Content starts

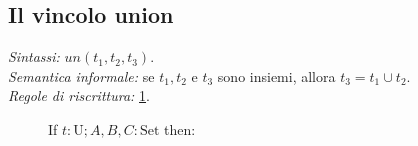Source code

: \documentclass[12pt,a4paper,openright]{book} %
\begin{document}
\clearpage

\subsection{Il vincolo union}

\textit{Sintassi:} $un(t_1, t_2, t_3)$.\\
\noindent\textit{Semantica informale:} se $t_1, t_2$ e $t_3$ sono insiemi,  allora $t_3 = t_1 \cup t_2$.\\
\noindent\textit{Regole di riscrittura:} \ref{fig:un_constraints}.

\begin{figure}[H]
	\label{fig:un_constraints}
	
	\begin{tcolorbox}[colframe=black, colback=white, sharp corners]
		\setcounter{equation}{0}
		\renewcommand{\theequation}{$\cup$\textsubscript{\arabic{equation}}}
		
		If $t: \text{U}; A, B, C: \text{Set}$ then:
		

\end{tcolorbox}
\end{figure}
\end{document}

Content ends

* TO DO
Could you repeat all of the material exactly? Pictures should not be copied.

* EXERCISE RESULT
Source code

: \documentclass[12pt,a4paper,openright]{book} %
\begin{document}
\clearpage

\subsection{Il vincolo union}

\textit{Sintassi:} $un(t_1, t_2, t_3)$.\\
\noindent\textit{Semantica informale:} se $t_1, t_2$ e $t_3$ sono insiemi,  allora $t_3 = t_1 \cup t_2$.\\
\noindent\textit{Regole di riscrittura:} \ref{fig:un_constraints}.

\begin{figure}[H]
	\label{fig:un_constraints}
	
	\begin{tcolorbox}[colframe=black, colback=white, sharp corners]
		\setcounter{equation}{0}
		\renewcommand{\theequation}{$\cup$\textsubscript{\arabic{equation}}}
		
		If $t: \text{U}; A, B, C: \text{Set}$ then:
		

\end{tcolorbox}
\end{figure}
\end{document}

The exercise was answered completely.